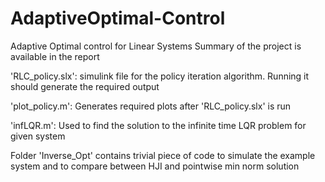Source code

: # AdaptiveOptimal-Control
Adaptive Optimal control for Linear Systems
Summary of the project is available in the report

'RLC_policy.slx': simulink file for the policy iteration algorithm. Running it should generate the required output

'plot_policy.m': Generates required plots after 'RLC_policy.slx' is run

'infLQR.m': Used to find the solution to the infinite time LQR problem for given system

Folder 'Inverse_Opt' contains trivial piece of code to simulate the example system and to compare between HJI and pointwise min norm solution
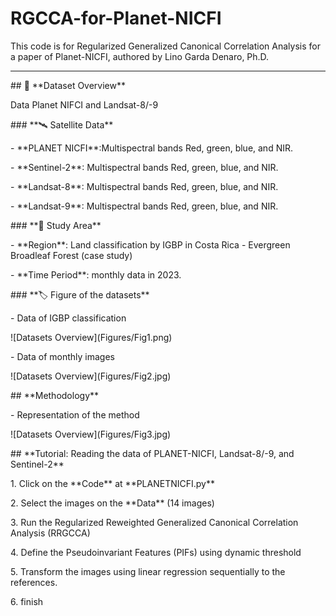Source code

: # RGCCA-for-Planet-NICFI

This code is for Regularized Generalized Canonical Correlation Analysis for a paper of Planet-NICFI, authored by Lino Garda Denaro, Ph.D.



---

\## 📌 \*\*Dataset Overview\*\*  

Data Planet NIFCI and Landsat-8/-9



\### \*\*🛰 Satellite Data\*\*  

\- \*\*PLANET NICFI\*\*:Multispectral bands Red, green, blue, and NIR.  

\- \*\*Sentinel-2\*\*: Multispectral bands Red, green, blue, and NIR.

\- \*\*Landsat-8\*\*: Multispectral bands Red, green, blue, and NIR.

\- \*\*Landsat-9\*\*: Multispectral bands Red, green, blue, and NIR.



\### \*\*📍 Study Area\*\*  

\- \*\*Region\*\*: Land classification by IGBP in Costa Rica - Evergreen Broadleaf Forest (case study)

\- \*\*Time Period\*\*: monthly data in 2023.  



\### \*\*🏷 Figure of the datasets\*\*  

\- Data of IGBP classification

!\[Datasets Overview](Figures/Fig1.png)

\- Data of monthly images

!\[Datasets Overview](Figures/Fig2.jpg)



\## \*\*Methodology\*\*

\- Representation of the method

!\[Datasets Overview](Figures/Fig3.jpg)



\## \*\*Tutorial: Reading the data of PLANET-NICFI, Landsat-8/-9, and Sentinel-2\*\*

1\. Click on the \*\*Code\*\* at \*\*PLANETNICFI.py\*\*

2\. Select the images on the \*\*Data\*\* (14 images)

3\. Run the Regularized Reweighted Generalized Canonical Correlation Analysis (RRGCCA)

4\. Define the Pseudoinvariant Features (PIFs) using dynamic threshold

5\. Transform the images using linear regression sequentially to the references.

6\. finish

--

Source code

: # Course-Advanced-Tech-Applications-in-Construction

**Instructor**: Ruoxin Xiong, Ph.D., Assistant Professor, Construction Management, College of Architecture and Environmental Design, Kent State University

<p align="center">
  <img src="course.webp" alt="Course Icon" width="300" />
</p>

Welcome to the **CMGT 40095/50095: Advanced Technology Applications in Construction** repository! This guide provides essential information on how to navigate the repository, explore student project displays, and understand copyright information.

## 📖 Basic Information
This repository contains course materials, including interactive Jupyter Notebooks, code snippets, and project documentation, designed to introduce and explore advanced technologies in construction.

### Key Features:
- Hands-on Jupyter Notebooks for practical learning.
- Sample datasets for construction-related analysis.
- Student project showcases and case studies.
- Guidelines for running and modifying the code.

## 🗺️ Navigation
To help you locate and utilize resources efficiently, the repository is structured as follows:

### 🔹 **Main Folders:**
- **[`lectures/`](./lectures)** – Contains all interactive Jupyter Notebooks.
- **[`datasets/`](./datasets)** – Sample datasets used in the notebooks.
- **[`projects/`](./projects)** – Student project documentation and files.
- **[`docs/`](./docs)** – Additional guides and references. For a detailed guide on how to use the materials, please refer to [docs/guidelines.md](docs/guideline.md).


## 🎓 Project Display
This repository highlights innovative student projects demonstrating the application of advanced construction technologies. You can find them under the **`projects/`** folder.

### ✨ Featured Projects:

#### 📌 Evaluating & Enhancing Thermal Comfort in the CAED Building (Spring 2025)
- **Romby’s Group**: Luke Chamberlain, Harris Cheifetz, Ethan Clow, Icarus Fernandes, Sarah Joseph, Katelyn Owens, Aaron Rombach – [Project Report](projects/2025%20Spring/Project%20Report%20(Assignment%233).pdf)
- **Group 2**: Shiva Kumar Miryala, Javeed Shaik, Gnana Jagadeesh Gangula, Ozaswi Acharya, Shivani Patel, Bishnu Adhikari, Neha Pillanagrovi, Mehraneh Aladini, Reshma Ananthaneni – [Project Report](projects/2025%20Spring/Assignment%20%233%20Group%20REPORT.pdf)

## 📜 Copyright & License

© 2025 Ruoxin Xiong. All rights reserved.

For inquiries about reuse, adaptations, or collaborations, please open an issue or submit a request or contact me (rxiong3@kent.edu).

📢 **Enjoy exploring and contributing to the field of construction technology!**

...

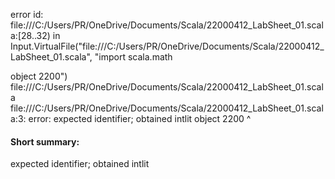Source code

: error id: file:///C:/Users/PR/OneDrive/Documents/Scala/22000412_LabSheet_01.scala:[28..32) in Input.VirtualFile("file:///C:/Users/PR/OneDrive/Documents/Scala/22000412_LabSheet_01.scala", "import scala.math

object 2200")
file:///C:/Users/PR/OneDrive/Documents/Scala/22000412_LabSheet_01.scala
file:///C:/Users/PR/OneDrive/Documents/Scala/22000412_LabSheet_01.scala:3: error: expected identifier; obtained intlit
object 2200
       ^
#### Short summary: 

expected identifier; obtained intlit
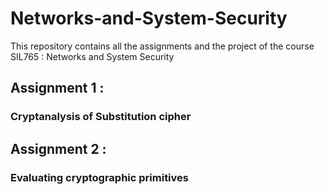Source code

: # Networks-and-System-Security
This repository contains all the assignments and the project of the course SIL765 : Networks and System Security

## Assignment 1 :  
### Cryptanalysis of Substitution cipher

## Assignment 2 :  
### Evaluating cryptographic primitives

Task directions:
Where the line holding "- **Group 2**: Shiva" appears in the listing above, start reproducing exactly, and end with the line holding "of construction technology!**".

Written answer:
- **Group 2**: Shiva Kumar Miryala, Javeed Shaik, Gnana Jagadeesh Gangula, Ozaswi Acharya, Shivani Patel, Bishnu Adhikari, Neha Pillanagrovi, Mehraneh Aladini, Reshma Ananthaneni – [Project Report](projects/2025%20Spring/Assignment%20%233%20Group%20REPORT.pdf)

## 📜 Copyright & License

© 2025 Ruoxin Xiong. All rights reserved.

For inquiries about reuse, adaptations, or collaborations, please open an issue or submit a request or contact me (rxiong3@kent.edu).

📢 **Enjoy exploring and contributing to the field of construction technology!**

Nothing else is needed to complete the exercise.